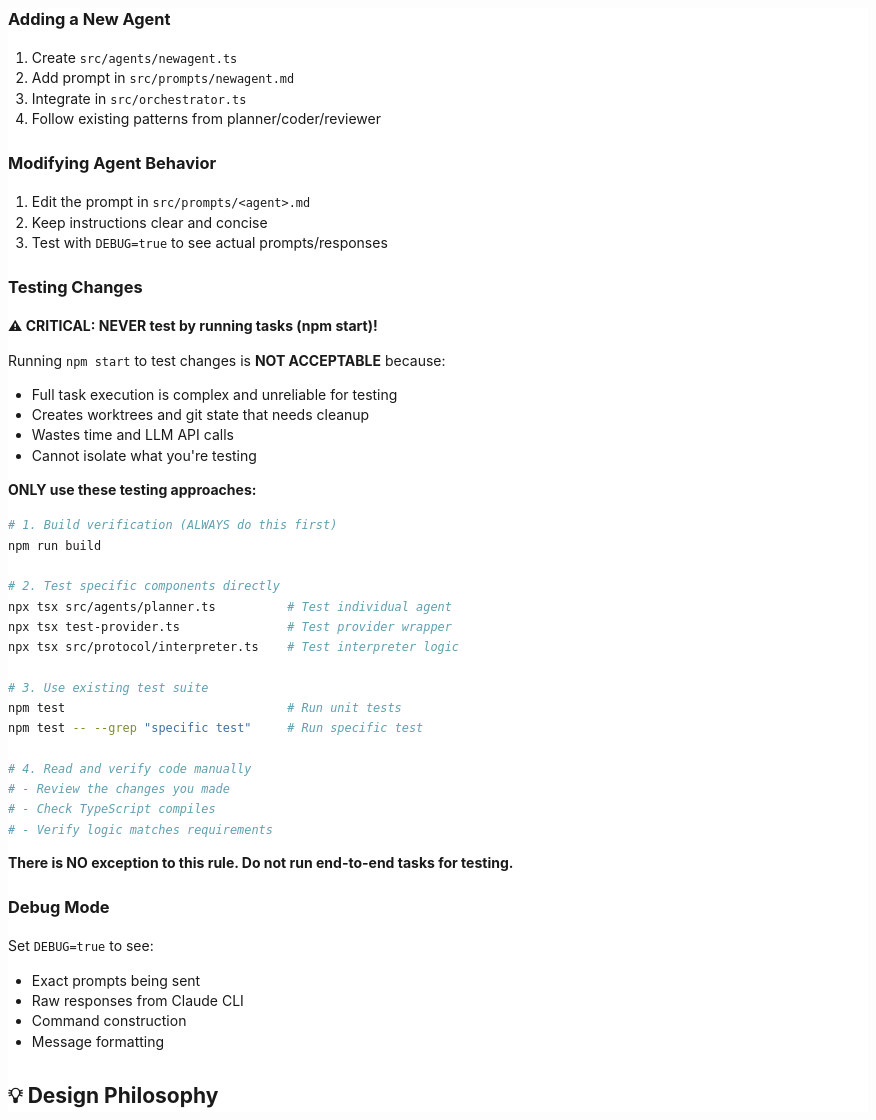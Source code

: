 ### Adding a New Agent
1. Create `src/agents/newagent.ts`
2. Add prompt in `src/prompts/newagent.md`
3. Integrate in `src/orchestrator.ts`
4. Follow existing patterns from planner/coder/reviewer

### Modifying Agent Behavior
1. Edit the prompt in `src/prompts/<agent>.md`
2. Keep instructions clear and concise
3. Test with `DEBUG=true` to see actual prompts/responses

### Testing Changes

**⚠️ CRITICAL: NEVER test by running tasks (npm start)!**

Running `npm start` to test changes is **NOT ACCEPTABLE** because:
- Full task execution is complex and unreliable for testing
- Creates worktrees and git state that needs cleanup
- Wastes time and LLM API calls
- Cannot isolate what you're testing

**ONLY use these testing approaches:**

```bash
# 1. Build verification (ALWAYS do this first)
npm run build

# 2. Test specific components directly
npx tsx src/agents/planner.ts          # Test individual agent
npx tsx test-provider.ts               # Test provider wrapper
npx tsx src/protocol/interpreter.ts    # Test interpreter logic

# 3. Use existing test suite
npm test                               # Run unit tests
npm test -- --grep "specific test"     # Run specific test

# 4. Read and verify code manually
# - Review the changes you made
# - Check TypeScript compiles
# - Verify logic matches requirements
```

**There is NO exception to this rule. Do not run end-to-end tasks for testing.**

### Debug Mode
Set `DEBUG=true` to see:
- Exact prompts being sent
- Raw responses from Claude CLI
- Command construction
- Message formatting

## 💡 Design Philosophy
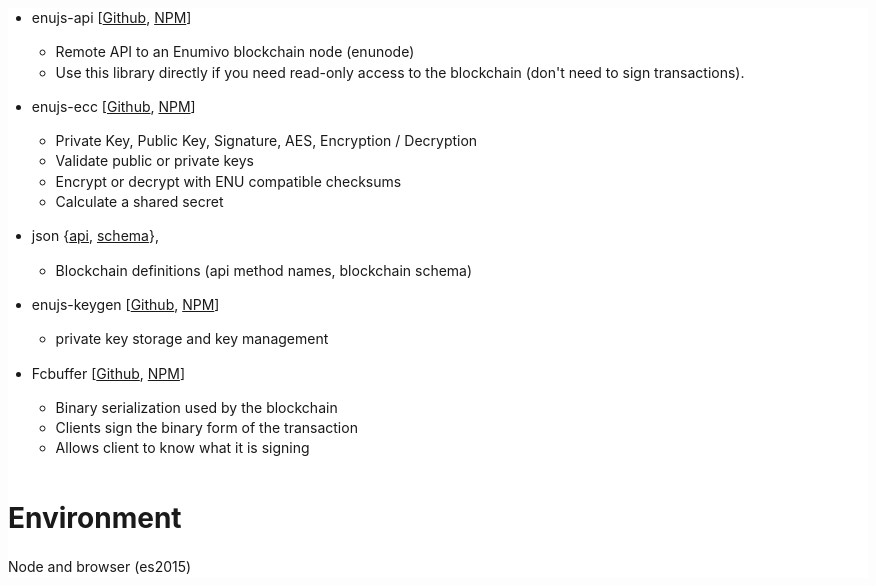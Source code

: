 * enujs-api [[Github](https://github.com/enumivo/enujs-api), [NPM](https://www.npmjs.org/package/enujs-api)]
  * Remote API to an Enumivo blockchain node (enunode)
  * Use this library directly if you need read-only access to the blockchain
    (don't need to sign transactions).

* enujs-ecc [[Github](https://github.com/enumivo/enujs-ecc), [NPM](https://www.npmjs.org/package/enujs-ecc)]
  * Private Key, Public Key, Signature, AES, Encryption / Decryption
  * Validate public or private keys
  * Encrypt or decrypt with ENU compatible checksums
  * Calculate a shared secret

* json {[api](https://github.com/enumivo/enujs-api/blob/master/src/api), [schema](https://github.com/enumivo/enujs/blob/master/src/schema)},
  * Blockchain definitions (api method names, blockchain schema)

* enujs-keygen [[Github](https://github.com/enumivo/enujs-keygen), [NPM](https://www.npmjs.org/package/enujs-keygen)]
  * private key storage and key management

* Fcbuffer [[Github](https://github.com/enumivo/enujs-fcbuffer), [NPM](https://www.npmjs.org/package/fcbuffer)]
  * Binary serialization used by the blockchain
  * Clients sign the binary form of the transaction
  * Allows client to know what it is signing

# Environment

Node and browser (es2015)
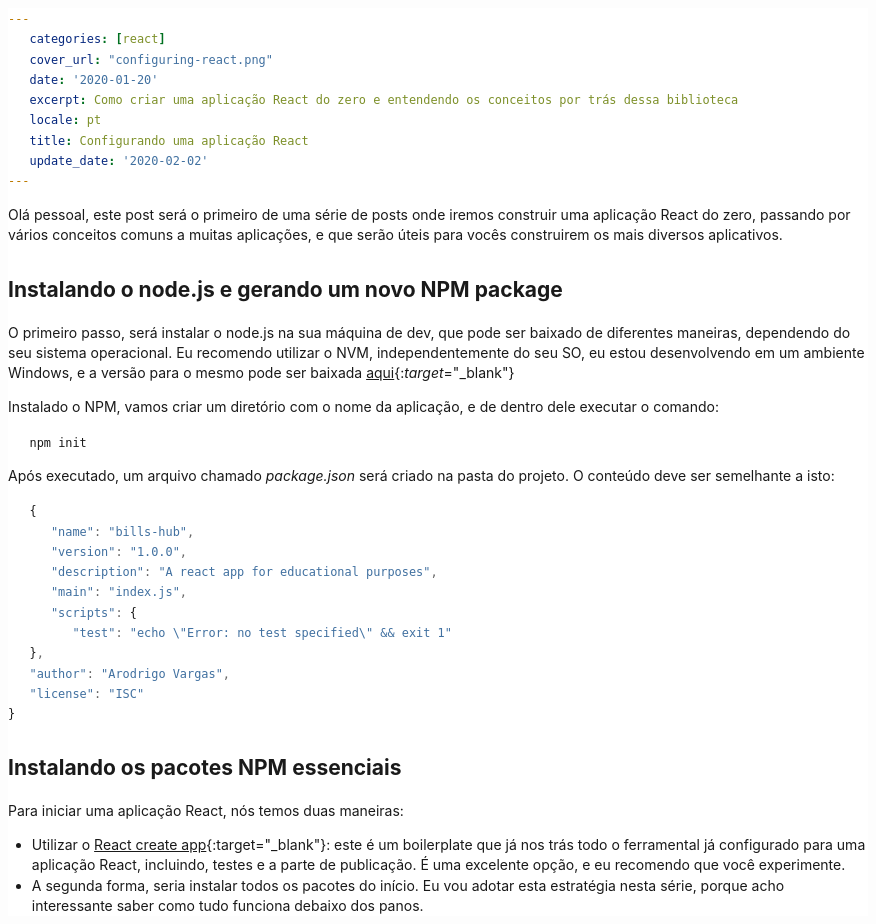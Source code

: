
 ```yaml
---
   categories: [react]
   cover_url: "configuring-react.png"
   date: '2020-01-20'
   excerpt: Como criar uma aplicação React do zero e entendendo os conceitos por trás dessa biblioteca
   locale: pt
   title: Configurando uma aplicação React
   update_date: '2020-02-02'
---
```


Olá pessoal, este post será o primeiro de uma série de posts onde iremos construir uma aplicação React do zero, passando por vários conceitos comuns a muitas aplicações, e que serão úteis para vocês construirem os mais diversos aplicativos.

## Instalando o node.js e gerando um novo NPM package

O primeiro passo, será instalar o node.js na sua máquina de dev, que pode ser baixado de diferentes maneiras, dependendo do seu sistema operacional. Eu recomendo utilizar o NVM, independentemente do seu SO, eu estou desenvolvendo em um ambiente Windows, e a versão para o mesmo pode ser baixada [aqui](https://github.com/coreybutler/nvm-windows){:_target_="\_blank"}

Instalado o NPM, vamos criar um diretório com o nome da aplicação, e de dentro dele executar o comando:

```bash
   npm init
```

Após executado, um arquivo chamado _package.json_ será criado na pasta do projeto. O conteúdo deve ser semelhante a isto:

```javascript
   {
      "name": "bills-hub",
      "version": "1.0.0",
      "description": "A react app for educational purposes",
      "main": "index.js",
      "scripts": {
         "test": "echo \"Error: no test specified\" && exit 1"
   },
   "author": "Arodrigo Vargas",
   "license": "ISC"
}

```

## Instalando os pacotes NPM essenciais

Para iniciar uma aplicação React, nós temos duas maneiras:

- Utilizar o [React create app](https://github.com/facebook/create-react-app){:target="\_blank"}: este é um boilerplate que já nos trás todo o ferramental já configurado para uma aplicação React, incluindo, testes e a parte de publicação. É uma excelente opção, e eu recomendo que você experimente.
- A segunda forma, seria instalar todos os pacotes do início. Eu vou adotar esta estratégia nesta série, porque acho interessante saber como tudo funciona debaixo dos panos.
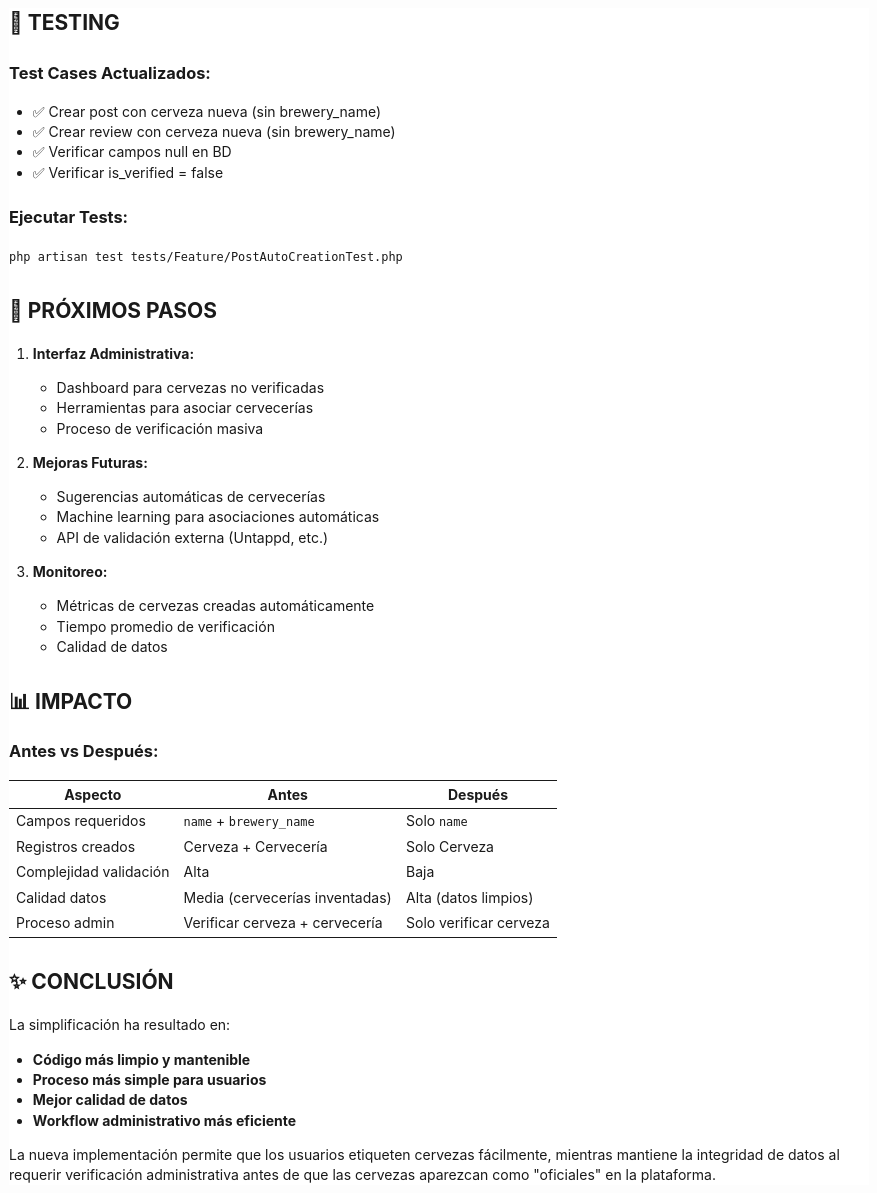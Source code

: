## 🧪 TESTING

### Test Cases Actualizados:
- ✅ Crear post con cerveza nueva (sin brewery_name)
- ✅ Crear review con cerveza nueva (sin brewery_name)
- ✅ Verificar campos null en BD
- ✅ Verificar is_verified = false

### Ejecutar Tests:
```bash
php artisan test tests/Feature/PostAutoCreationTest.php
```

## 🚀 PRÓXIMOS PASOS

1. **Interfaz Administrativa:**
   - Dashboard para cervezas no verificadas
   - Herramientas para asociar cervecerías
   - Proceso de verificación masiva

2. **Mejoras Futuras:**
   - Sugerencias automáticas de cervecerías
   - Machine learning para asociaciones automáticas
   - API de validación externa (Untappd, etc.)

3. **Monitoreo:**
   - Métricas de cervezas creadas automáticamente
   - Tiempo promedio de verificación
   - Calidad de datos

## 📊 IMPACTO

### Antes vs Después:

| Aspecto | Antes | Después |
|---------|--------|---------|
| Campos requeridos | `name` + `brewery_name` | Solo `name` |
| Registros creados | Cerveza + Cervecería | Solo Cerveza |
| Complejidad validación | Alta | Baja |
| Calidad datos | Media (cervecerías inventadas) | Alta (datos limpios) |
| Proceso admin | Verificar cerveza + cervecería | Solo verificar cerveza |

## ✨ CONCLUSIÓN

La simplificación ha resultado en:
- **Código más limpio y mantenible**
- **Proceso más simple para usuarios**
- **Mejor calidad de datos**
- **Workflow administrativo más eficiente**

La nueva implementación permite que los usuarios etiqueten cervezas fácilmente, mientras mantiene la integridad de datos al requerir verificación administrativa antes de que las cervezas aparezcan como "oficiales" en la plataforma.

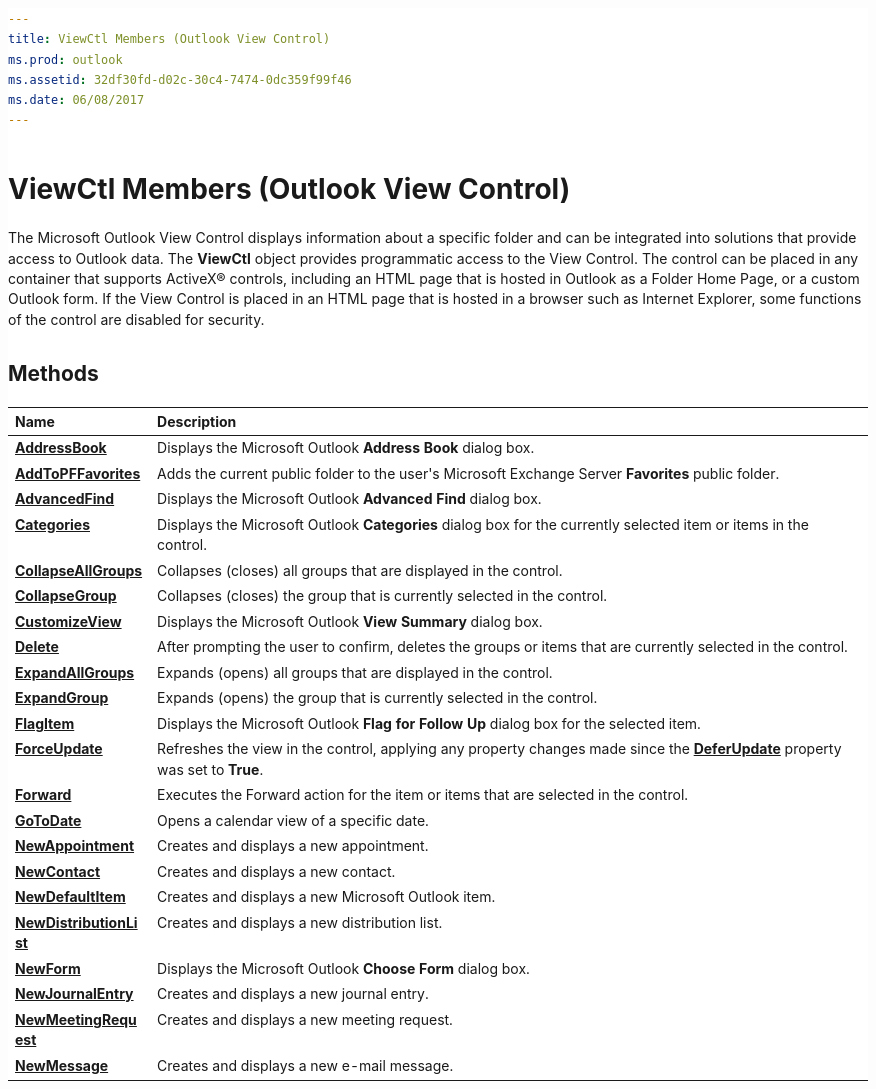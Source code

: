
 ```yaml
---
title: ViewCtl Members (Outlook View Control)
ms.prod: outlook
ms.assetid: 32df30fd-d02c-30c4-7474-0dc359f99f46
ms.date: 06/08/2017
---
```



# ViewCtl Members (Outlook View Control)

The Microsoft Outlook View Control displays information about a specific folder and can be integrated into solutions that provide access to Outlook data. The  **ViewCtl** object provides programmatic access to the View Control. The control can be placed in any container that supports ActiveX® controls, including an HTML page that is hosted in Outlook as a Folder Home Page, or a custom Outlook form. If the View Control is placed in an HTML page that is hosted in a browser such as Internet Explorer, some functions of the control are disabled for security.


## Methods



|**Name**|**Description**|
|:-----|:-----|
| **[AddressBook](viewctl-addressbook-method-outlook-view-control.md)**|Displays the Microsoft Outlook  **Address Book** dialog box.|
| **[AddToPFFavorites](viewctl-addtopffavorites-method-outlook-view-control.md)**|Adds the current public folder to the user's Microsoft Exchange Server  **Favorites** public folder.|
| **[AdvancedFind](viewctl-advancedfind-method-outlook-view-control.md)**|Displays the Microsoft Outlook  **Advanced Find** dialog box.|
| **[Categories](viewctl-categories-method-outlook-view-control.md)**|Displays the Microsoft Outlook  **Categories** dialog box for the currently selected item or items in the control.|
| **[CollapseAllGroups](viewctl-collapseallgroups-method-outlook-view-control.md)**|Collapses (closes) all groups that are displayed in the control.|
| **[CollapseGroup](viewctl-collapsegroup-method-outlook-view-control.md)**|Collapses (closes) the group that is currently selected in the control. |
| **[CustomizeView](viewctl-customizeview-method-outlook-view-control.md)**|Displays the Microsoft Outlook  **View Summary** dialog box.|
| **[Delete](viewctl-delete-method-outlook-view-control.md)**|After prompting the user to confirm, deletes the groups or items that are currently selected in the control. |
| **[ExpandAllGroups](viewctl-expandallgroups-method-outlook-view-control.md)**|Expands (opens) all groups that are displayed in the control. |
| **[ExpandGroup](viewctl-expandgroup-method-outlook-view-control.md)**|Expands (opens) the group that is currently selected in the control. |
| **[FlagItem](viewctl-flagitem-method-outlook-view-control.md)**|Displays the Microsoft Outlook  **Flag for Follow Up** dialog box for the selected item.|
| **[ForceUpdate](viewctl-forceupdate-method-outlook-view-control.md)**|Refreshes the view in the control, applying any property changes made since the  **[DeferUpdate](viewctl-deferupdate-property-outlook-view-control.md)** property was set to **True**.|
| **[Forward](viewctl-forward-method-outlook-view-control.md)**|Executes the Forward action for the item or items that are selected in the control.|
| **[GoToDate](viewctl-gotodate-method-outlook-view-control.md)**|Opens a calendar view of a specific date.|
| **[NewAppointment](viewctl-newappointment-method-outlook-view-control.md)**|Creates and displays a new appointment.|
| **[NewContact](viewctl-newcontact-method-outlook-view-control.md)**|Creates and displays a new contact.|
| **[NewDefaultItem](viewctl-newdefaultitem-method-outlook-view-control.md)**|Creates and displays a new Microsoft Outlook item. |
| **[NewDistributionList](viewctl-newdistributionlist-method-outlook-view-control.md)**|Creates and displays a new distribution list.|
| **[NewForm](viewctl-newform-method-outlook-view-control.md)**|Displays the Microsoft Outlook  **Choose Form** dialog box.|
| **[NewJournalEntry](viewctl-newjournalentry-method-outlook-view-control.md)**|Creates and displays a new journal entry.|
| **[NewMeetingRequest](viewctl-newmeetingrequest-method-outlook-view-control.md)**|Creates and displays a new meeting request.|
| **[NewMessage](viewctl-newmessage-method-outlook-view-control.md)**|Creates and displays a new e-mail message.|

★ ★ ★ ★ ★

Spot every line in the entries that includes the word "conceitos", and copy each one out.

   excerpt: Como criar uma aplicação React do zero e entendendo os conceitos por trás dessa biblioteca
Olá pessoal, este post será o primeiro de uma série de posts onde iremos construir uma aplicação React do zero, passando por vários conceitos comuns a muitas aplicações, e que serão úteis para vocês construirem os mais diversos aplicativos.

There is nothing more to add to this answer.